--- START ---

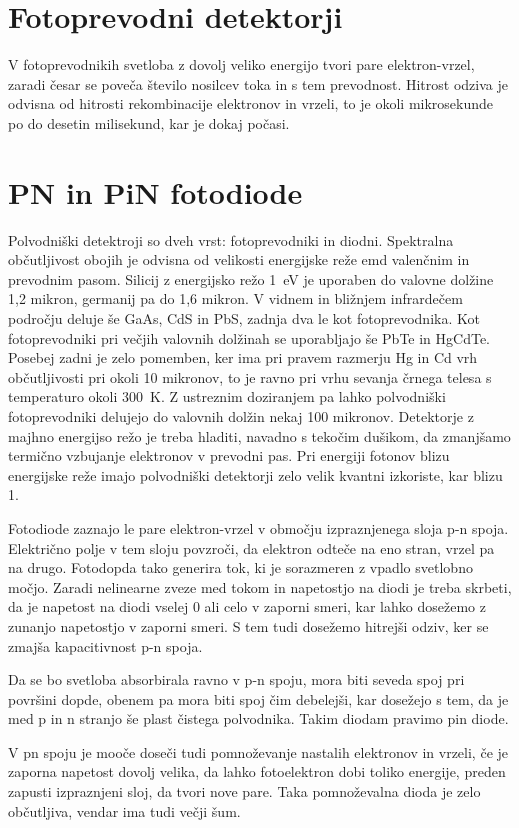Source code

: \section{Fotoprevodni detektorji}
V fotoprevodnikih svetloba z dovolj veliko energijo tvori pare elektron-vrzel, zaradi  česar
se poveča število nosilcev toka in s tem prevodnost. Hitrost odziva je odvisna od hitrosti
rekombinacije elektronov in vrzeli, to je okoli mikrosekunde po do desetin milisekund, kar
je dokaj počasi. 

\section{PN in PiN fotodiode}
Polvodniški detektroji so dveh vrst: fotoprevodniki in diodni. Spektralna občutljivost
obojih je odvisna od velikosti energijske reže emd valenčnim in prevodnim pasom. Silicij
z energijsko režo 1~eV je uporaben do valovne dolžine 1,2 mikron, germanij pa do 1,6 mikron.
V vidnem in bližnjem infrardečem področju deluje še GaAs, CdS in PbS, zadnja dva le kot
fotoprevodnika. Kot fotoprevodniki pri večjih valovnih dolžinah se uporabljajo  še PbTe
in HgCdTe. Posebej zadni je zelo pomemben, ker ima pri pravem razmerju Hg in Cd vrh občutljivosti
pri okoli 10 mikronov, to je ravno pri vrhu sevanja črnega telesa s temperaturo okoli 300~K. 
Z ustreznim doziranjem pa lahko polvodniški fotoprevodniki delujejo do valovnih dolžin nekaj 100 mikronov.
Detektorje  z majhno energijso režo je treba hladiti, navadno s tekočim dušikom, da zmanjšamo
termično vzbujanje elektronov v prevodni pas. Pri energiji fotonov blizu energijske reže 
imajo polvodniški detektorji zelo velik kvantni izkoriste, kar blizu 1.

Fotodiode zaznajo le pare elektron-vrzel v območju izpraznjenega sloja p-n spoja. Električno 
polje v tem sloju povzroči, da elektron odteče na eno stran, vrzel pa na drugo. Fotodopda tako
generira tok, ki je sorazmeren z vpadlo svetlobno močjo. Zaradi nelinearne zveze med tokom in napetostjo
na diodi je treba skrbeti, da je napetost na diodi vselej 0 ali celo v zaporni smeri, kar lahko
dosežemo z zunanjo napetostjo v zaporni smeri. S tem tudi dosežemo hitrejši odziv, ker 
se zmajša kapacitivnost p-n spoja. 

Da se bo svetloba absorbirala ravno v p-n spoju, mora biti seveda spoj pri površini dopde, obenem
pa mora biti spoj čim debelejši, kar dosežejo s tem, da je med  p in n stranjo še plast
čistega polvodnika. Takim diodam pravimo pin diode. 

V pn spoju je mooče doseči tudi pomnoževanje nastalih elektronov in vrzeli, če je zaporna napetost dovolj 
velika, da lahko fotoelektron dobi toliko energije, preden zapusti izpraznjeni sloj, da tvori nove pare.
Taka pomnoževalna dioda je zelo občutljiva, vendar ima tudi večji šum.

--- END ---
--- START ---

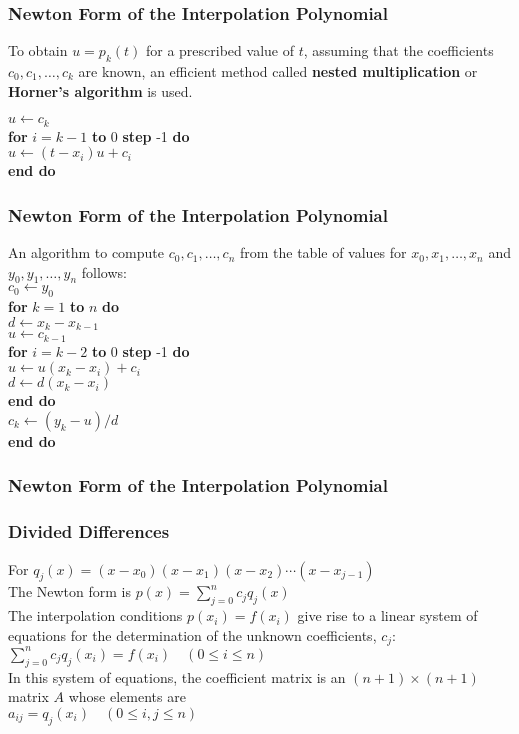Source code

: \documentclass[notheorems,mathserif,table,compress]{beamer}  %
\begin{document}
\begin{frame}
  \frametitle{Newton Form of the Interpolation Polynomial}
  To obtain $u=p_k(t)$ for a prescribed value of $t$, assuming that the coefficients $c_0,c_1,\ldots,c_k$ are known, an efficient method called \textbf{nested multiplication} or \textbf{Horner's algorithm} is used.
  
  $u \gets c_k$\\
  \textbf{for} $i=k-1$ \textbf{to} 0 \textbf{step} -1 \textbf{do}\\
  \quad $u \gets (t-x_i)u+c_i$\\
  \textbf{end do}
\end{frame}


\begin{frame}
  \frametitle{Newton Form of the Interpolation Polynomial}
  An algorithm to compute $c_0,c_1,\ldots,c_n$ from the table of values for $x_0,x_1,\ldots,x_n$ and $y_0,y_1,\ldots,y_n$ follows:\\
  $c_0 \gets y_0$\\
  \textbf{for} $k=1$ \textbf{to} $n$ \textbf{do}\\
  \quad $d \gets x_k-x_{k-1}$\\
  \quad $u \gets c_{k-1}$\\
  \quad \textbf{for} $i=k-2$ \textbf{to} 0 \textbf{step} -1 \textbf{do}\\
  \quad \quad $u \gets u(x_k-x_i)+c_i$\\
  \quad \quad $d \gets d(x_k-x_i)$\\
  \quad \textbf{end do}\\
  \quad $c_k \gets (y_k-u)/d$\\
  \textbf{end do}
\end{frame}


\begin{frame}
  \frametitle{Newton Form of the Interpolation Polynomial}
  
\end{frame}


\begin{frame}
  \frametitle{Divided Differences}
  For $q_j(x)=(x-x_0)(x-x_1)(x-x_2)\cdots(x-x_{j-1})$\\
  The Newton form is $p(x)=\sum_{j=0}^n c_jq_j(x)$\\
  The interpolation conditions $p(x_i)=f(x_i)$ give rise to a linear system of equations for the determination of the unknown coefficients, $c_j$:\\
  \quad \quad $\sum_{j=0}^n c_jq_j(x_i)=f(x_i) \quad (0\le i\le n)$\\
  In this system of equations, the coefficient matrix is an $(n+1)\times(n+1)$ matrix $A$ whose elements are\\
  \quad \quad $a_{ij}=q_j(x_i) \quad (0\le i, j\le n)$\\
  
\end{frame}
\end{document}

--- END ---

:: EXERCISE DESCRIPTION ::
Filter the entries and copy out every line with the word "režo".

:: SOLUTION BELOW ::
z energijsko režo 1~eV je uporaben do valovne dolžine 1,2 mikron, germanij pa do 1,6 mikron.
Detektorje  z majhno energijso režo je treba hladiti, navadno s tekočim dušikom, da zmanjšamo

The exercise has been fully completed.